Представления, организованные Хантом под вывеской “Филиппинская деревня“, включали в себя вольеры с детьми игоротов, которых выставляли на показ как “чудных обезьянок”. И хотя это подавалось как знакомство с чужой культурой, шоу Ханта не были аутентичными. Ритуал, предваряющий охоту за головами, и употребление в пищу собак, не являлись чем-то повседневным в реальной жизни игоротов. Напротив – всё это осуществлялось по особому случаю, и окружалось соответствующим церемониалом. Хант же поставил его на поток, и потеху толпы – поедание собачатины стало для игоротов номером-на-бис, который они были вынуждены выполнять ежедневно во время “работы” в парке развлечений.

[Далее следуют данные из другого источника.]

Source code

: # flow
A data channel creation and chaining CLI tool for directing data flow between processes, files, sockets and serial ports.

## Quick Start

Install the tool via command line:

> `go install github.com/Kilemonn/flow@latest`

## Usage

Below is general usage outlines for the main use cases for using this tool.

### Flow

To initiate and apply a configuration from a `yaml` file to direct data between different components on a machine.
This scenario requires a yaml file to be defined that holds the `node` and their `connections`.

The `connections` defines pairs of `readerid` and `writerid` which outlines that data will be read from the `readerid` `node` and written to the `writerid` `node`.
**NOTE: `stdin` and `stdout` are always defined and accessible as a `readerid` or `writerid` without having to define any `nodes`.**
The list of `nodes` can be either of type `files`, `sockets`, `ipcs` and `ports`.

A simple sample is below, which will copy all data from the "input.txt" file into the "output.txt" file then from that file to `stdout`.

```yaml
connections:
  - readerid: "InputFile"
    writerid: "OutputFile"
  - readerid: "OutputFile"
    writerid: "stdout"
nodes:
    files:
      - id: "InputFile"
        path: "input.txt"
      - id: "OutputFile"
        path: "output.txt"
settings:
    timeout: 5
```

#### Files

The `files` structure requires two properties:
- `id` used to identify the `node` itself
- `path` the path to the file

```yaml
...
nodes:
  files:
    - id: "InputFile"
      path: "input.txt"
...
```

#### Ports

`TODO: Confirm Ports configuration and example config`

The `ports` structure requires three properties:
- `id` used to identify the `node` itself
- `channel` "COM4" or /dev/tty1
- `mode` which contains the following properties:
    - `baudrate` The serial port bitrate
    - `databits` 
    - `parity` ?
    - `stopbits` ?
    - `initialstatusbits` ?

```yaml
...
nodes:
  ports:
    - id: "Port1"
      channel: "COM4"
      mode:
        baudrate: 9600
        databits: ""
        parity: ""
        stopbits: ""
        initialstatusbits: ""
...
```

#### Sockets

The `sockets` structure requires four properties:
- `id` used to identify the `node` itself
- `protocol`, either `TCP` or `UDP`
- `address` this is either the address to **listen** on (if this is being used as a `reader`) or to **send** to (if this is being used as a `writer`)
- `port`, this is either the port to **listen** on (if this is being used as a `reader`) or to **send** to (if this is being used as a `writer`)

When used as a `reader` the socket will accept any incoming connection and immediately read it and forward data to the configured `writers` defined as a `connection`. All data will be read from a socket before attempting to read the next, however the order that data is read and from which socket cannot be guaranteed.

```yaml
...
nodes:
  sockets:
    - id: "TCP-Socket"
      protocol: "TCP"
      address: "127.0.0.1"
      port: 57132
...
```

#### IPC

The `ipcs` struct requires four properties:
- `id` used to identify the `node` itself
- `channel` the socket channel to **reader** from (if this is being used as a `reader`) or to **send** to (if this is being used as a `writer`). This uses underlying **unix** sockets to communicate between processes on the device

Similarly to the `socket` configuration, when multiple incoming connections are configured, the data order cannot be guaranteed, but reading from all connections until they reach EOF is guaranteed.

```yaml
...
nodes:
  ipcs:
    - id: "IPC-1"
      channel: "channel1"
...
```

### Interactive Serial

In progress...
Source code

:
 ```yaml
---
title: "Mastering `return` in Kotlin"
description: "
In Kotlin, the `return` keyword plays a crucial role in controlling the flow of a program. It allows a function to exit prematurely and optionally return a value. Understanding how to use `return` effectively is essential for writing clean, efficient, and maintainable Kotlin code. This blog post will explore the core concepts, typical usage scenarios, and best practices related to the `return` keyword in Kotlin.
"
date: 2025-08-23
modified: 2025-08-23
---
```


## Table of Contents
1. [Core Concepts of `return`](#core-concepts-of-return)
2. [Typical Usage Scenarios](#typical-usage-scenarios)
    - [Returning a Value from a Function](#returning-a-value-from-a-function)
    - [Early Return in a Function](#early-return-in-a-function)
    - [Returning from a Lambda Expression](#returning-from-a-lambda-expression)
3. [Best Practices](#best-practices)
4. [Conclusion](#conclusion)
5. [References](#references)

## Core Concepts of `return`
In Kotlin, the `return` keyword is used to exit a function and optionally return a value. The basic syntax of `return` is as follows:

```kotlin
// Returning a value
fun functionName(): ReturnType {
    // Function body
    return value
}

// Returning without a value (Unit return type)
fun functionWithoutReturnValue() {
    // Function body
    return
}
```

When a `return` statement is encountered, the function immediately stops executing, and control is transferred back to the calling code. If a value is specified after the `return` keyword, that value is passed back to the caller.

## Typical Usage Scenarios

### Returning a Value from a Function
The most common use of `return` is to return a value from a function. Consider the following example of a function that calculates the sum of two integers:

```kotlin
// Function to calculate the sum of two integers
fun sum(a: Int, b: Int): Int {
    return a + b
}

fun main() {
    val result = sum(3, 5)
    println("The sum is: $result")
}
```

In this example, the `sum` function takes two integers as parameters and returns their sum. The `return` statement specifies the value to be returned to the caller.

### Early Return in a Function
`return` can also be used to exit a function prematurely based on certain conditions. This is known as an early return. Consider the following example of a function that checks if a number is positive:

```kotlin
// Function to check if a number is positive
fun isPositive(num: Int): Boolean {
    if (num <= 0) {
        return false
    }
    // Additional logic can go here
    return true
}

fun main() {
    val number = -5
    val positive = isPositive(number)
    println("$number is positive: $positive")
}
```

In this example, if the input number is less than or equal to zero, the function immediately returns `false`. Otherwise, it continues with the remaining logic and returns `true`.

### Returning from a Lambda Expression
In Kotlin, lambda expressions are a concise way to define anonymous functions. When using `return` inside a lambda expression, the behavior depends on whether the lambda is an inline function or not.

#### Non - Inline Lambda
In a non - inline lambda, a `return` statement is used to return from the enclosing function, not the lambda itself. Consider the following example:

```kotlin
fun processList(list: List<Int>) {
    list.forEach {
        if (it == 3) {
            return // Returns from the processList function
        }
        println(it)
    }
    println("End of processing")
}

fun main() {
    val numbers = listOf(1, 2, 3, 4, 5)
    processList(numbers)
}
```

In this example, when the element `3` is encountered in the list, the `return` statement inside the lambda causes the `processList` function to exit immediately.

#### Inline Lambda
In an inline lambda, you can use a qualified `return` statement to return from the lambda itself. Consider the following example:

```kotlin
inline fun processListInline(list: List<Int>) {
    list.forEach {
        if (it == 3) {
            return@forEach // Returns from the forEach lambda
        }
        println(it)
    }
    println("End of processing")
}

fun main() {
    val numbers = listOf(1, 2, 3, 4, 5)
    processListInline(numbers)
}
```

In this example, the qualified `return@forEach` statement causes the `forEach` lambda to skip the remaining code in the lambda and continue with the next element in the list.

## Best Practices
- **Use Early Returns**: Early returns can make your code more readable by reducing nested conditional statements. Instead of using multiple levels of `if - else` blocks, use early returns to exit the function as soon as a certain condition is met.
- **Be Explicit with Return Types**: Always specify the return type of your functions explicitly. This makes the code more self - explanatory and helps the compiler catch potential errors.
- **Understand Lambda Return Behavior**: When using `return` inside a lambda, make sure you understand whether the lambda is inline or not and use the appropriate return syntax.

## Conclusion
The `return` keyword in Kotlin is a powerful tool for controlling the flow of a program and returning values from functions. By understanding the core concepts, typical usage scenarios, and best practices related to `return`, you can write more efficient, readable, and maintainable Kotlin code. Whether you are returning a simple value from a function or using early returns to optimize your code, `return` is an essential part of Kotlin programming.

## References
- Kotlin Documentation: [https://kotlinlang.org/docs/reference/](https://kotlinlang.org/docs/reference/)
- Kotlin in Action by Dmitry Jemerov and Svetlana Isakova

В конце концов, превращение игоротов в “цирковых зверей”, – в товар и вещь, – окончательно коррумпировало Ханта. Бывший врач, в своё время вызвавшийся волонтёром в лечебницу для больных холерой на Филиппинах, обесчеловечил не только игоротов, но и самого себя. В частности, он присвоил $10,000 зарплаты игоротов, и регулярно крал их заработки, полученные от продажи сувениров.

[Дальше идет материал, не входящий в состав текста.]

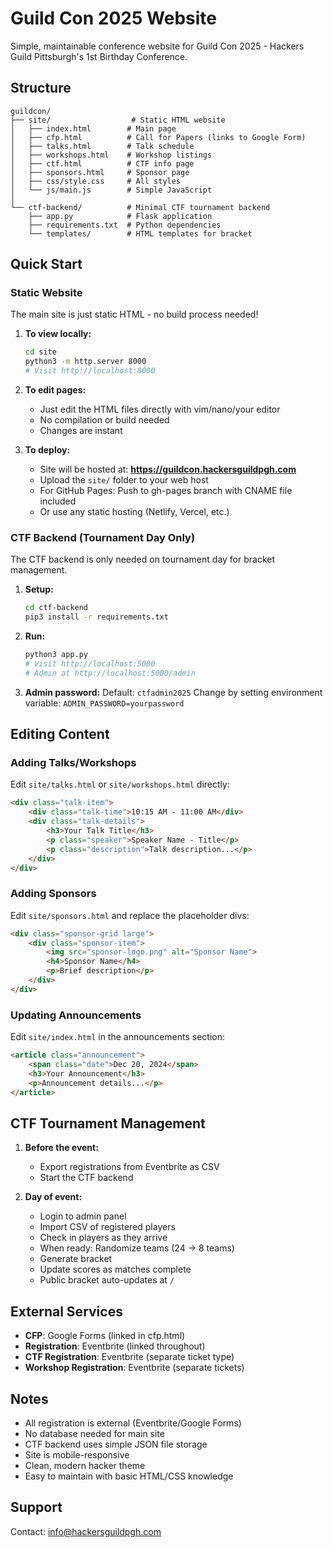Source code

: # Guild Con 2025 Website

Simple, maintainable conference website for Guild Con 2025 - Hackers Guild Pittsburgh's 1st Birthday Conference.

## Structure

```
guildcon/
├── site/                  # Static HTML website
│   ├── index.html        # Main page
│   ├── cfp.html          # Call for Papers (links to Google Form)
│   ├── talks.html        # Talk schedule
│   ├── workshops.html    # Workshop listings
│   ├── ctf.html          # CTF info page
│   ├── sponsors.html     # Sponsor page
│   ├── css/style.css     # All styles
│   └── js/main.js        # Simple JavaScript
│
└── ctf-backend/          # Minimal CTF tournament backend
    ├── app.py            # Flask application
    ├── requirements.txt  # Python dependencies
    └── templates/        # HTML templates for bracket
```

## Quick Start

### Static Website

The main site is just static HTML - no build process needed!

1. **To view locally:**
   ```bash
   cd site
   python3 -m http.server 8000
   # Visit http://localhost:8000
   ```

2. **To edit pages:**
   - Just edit the HTML files directly with vim/nano/your editor
   - No compilation or build needed
   - Changes are instant

3. **To deploy:**
   - Site will be hosted at: **https://guildcon.hackersguildpgh.com**
   - Upload the `site/` folder to your web host
   - For GitHub Pages: Push to gh-pages branch with CNAME file included
   - Or use any static hosting (Netlify, Vercel, etc.)

### CTF Backend (Tournament Day Only)

The CTF backend is only needed on tournament day for bracket management.

1. **Setup:**
   ```bash
   cd ctf-backend
   pip3 install -r requirements.txt
   ```

2. **Run:**
   ```bash
   python3 app.py
   # Visit http://localhost:5000
   # Admin at http://localhost:5000/admin
   ```

3. **Admin password:**
   Default: `ctfadmin2025`
   Change by setting environment variable: `ADMIN_PASSWORD=yourpassword`

## Editing Content

### Adding Talks/Workshops

Edit `site/talks.html` or `site/workshops.html` directly:

```html
<div class="talk-item">
    <div class="talk-time">10:15 AM - 11:00 AM</div>
    <div class="talk-details">
        <h3>Your Talk Title</h3>
        <p class="speaker">Speaker Name - Title</p>
        <p class="description">Talk description...</p>
    </div>
</div>
```

### Adding Sponsors

Edit `site/sponsors.html` and replace the placeholder divs:

```html
<div class="sponsor-grid large">
    <div class="sponsor-item">
        <img src="sponsor-logo.png" alt="Sponsor Name">
        <h4>Sponsor Name</h4>
        <p>Brief description</p>
    </div>
</div>
```

### Updating Announcements

Edit `site/index.html` in the announcements section:

```html
<article class="announcement">
    <span class="date">Dec 20, 2024</span>
    <h3>Your Announcement</h3>
    <p>Announcement details...</p>
</article>
```

## CTF Tournament Management

1. **Before the event:**
   - Export registrations from Eventbrite as CSV
   - Start the CTF backend

2. **Day of event:**
   - Login to admin panel
   - Import CSV of registered players
   - Check in players as they arrive
   - When ready: Randomize teams (24 → 8 teams)
   - Generate bracket
   - Update scores as matches complete
   - Public bracket auto-updates at `/`

## External Services

- **CFP**: Google Forms (linked in cfp.html)
- **Registration**: Eventbrite (linked throughout)
- **CTF Registration**: Eventbrite (separate ticket type)
- **Workshop Registration**: Eventbrite (separate tickets)

## Notes

- All registration is external (Eventbrite/Google Forms)
- No database needed for main site
- CTF backend uses simple JSON file storage
- Site is mobile-responsive
- Clean, modern hacker theme
- Easy to maintain with basic HTML/CSS knowledge

## Support

Contact: info@hackersguildpgh.com
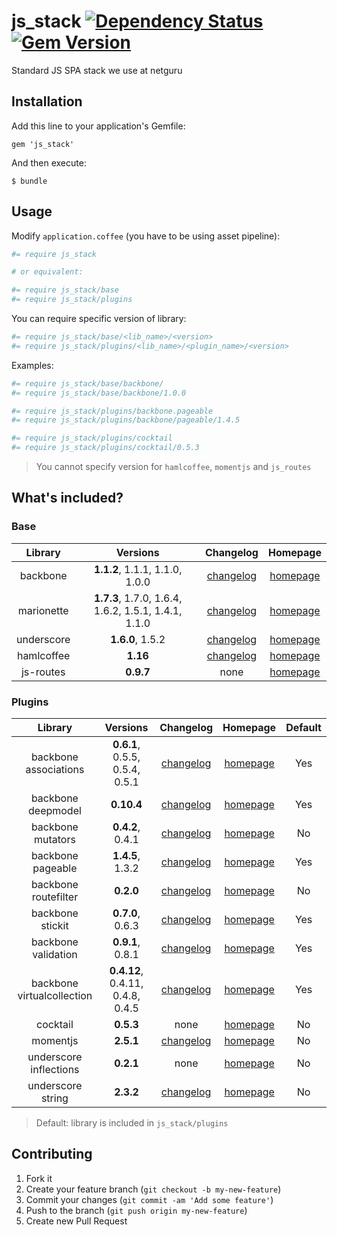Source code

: # js_stack [![Dependency Status](https://gemnasium.com/netguru/js_stack.png)](https://gemnasium.com/netguru/js_stack) [![Gem Version](https://badge.fury.io/rb/js_stack.png)](http://badge.fury.io/rb/js_stack)

Standard JS SPA stack we use at netguru

## Installation

Add this line to your application's Gemfile:

    gem 'js_stack'

And then execute:

    $ bundle

## Usage

Modify `application.coffee` (you have to be using asset pipeline):

```coffeescript
#= require js_stack

# or equivalent:

#= require js_stack/base
#= require js_stack/plugins
```

You can require specific version of library:

```coffeescript
#= require js_stack/base/<lib_name>/<version>
#= require js_stack/plugins/<lib_name>/<plugin_name>/<version>
```

Examples:

```coffeescript
#= require js_stack/base/backbone/
#= require js_stack/base/backbone/1.0.0

#= require js_stack/plugins/backbone.pageable
#= require js_stack/plugins/backbone/pageable/1.4.5

#= require js_stack/plugins/cocktail
#= require js_stack/plugins/cocktail/0.5.3
```
> You cannot specify version for `hamlcoffee`, `momentjs` and `js_routes`

## What's included?

### Base

| Library | Versions | Changelog | Homepage | 
| :-----: | :------: | :-------: | :------: |
| backbone | **1.1.2**, 1.1.1, 1.1.0, 1.0.0 | [changelog](http://backbonejs.org/#changelog) | [homepage](http://backbonejs.org/) |
| marionette | **1.7.3**, 1.7.0, 1.6.4, 1.6.2, 1.5.1, 1.4.1, 1.1.0 | [changelog](https://github.com/marionettejs/backbone.marionette/blob/master/changelog.md) | [homepage](http://marionettejs.com/) |
| underscore | **1.6.0**, 1.5.2 | [changelog](http://underscorejs.org/#changelog) | [homepage](http://underscorejs.org/) |
| hamlcoffee | **1.16** | [changelog](https://github.com/netzpirat/haml_coffee_assets/blob/master/CHANGELOG.md) | [homepage](https://github.com/netzpirat/haml_coffee_assets) |
| js-routes | **0.9.7** | none | [homepage](https://github.com/railsware/js-routes) |

### Plugins

| Library | Versions | Changelog | Homepage | Default |
| :-----: | :------: | :-------: | :------: | :-----: |
| backbone associations | **0.6.1**, 0.5.5, 0.5.4, 0.5.1 | [changelog](https://github.com/dhruvaray/backbone-associations/blob/master/CHANGELOG.md) | [homepage](http://dhruvaray.github.io/backbone-associations/) | Yes
| backbone deepmodel | **0.10.4** | [changelog](https://github.com/powmedia/backbone-deep-model#changelog) | [homepage](https://github.com/powmedia/backbone-deep-model) | Yes
| backbone mutators | **0.4.2**, 0.4.1 | [changelog](https://github.com/asciidisco/Backbone.Mutators#changelog) | [homepage](https://github.com/asciidisco/Backbone.Mutators) | No
| backbone pageable | **1.4.5**, 1.3.2 | [changelog](https://github.com/backbone-paginator/backbone-pageable#change-log) | [homepage](https://github.com/wyuenho/backbone-pageable) | Yes
| backbone routefilter | **0.2.0** | [changelog](https://github.com/boazsender/backbone.routefilter#release-history) | [homepage](https://github.com/boazsender/backbone.routefilter) | No
| backbone stickit | **0.7.0**, 0.6.3 | [changelog](http://nytimes.github.io/backbone.stickit/#change-log) | [homepage](http://nytimes.github.io/backbone.stickit/) | Yes
| backbone validation | **0.9.1**, 0.8.1 | [changelog](https://github.com/thedersen/backbone.validation#release-notes) | [homepage](https://github.com/thedersen/backbone.validation) | Yes
| backbone virtualcollection | **0.4.12**, 0.4.11, 0.4.8, 0.4.5 | [changelog](https://github.com/p3drosola/Backbone.VirtualCollection#changelog) | [homepage](https://github.com/p3drosola/Backbone.VirtualCollection) | Yes
| cocktail | **0.5.3** | none | [homepage](https://github.com/onsi/cocktail) | No
| momentjs | **2.5.1** | [changelog](https://github.com/moment/moment/#changelog) | [homepage](https://github.com/derekprior/momentjs-rails) | No
| underscore inflections | **0.2.1** | none | [homepage](https://github.com/geetarista/underscore.inflections) | No
| underscore string | **2.3.2** | [changelog](https://github.com/epeli/underscore.string#changelog) | [homepage](http://epeli.github.io/underscore.string/) | No
> Default: library is included in `js_stack/plugins`

## Contributing

1. Fork it
2. Create your feature branch (`git checkout -b my-new-feature`)
3. Commit your changes (`git commit -am 'Add some feature'`)
4. Push to the branch (`git push origin my-new-feature`)
5. Create new Pull Request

Когда на это обратили внимание власти, Хант спаковал игоротов в чемодан, и сбежал. Во время бегства, двое игоротов погибли, и были брошены Хантом без похорон. Погоня, охватившая территории США и Канады, привела к аресту Ханта – он был осуждён на 18 месяцев тюремно-трудового рабства.
По истечению “рабочих” контрактов, игороты были отправлены на Филиппины. В будущем многие из них приняли участие во Второй мировой войне, борясь с японскими захватчиками, – то есть, являясь анти-фашистами, – и время от времени вспоминая традиции предков, воинов-охотников за головами.
***
Какой урок о механике угнетения можно извлечь из этой истории?
Обесчеловечивание ближнего обесчеловечивает не только эксплуатируемых, но и самого эксплуататора. Угнетая человека, ты угнетаешь себя.
Неравенство всегда служит правящему классу. Иерархия, разделяющая людей на тех, кто над, и под, назначает “меньшего человека”. Его положение “разрешает” как угодно манипулировать его телом и судьбой. Маркер “низшего” даёт добро на его эксплуатацию “высшим”. Поэтому необходимо внимательно оценивать не только действия угнетения, но и предваряющие их слова обесчеловечивания – маркировку, и положение, в которое она ставит того, кому предназначается; класс говорящего, класс выговариваемого, но главное – в солидарности с каким классом: с народом ли, с людьми, или с хозяйской машиной совершается высказывание/действие?
Общим для всякого фашизма является исключение человека из общества с дальнейшим его превращением в вещь. Вещь можно продать и купить. Вещь можно использовать. Или уничтожить. Борьба с фашизмом, таким образом, – это борьба с превращением человека в вещь. Анти-фашизм есть гуманизм.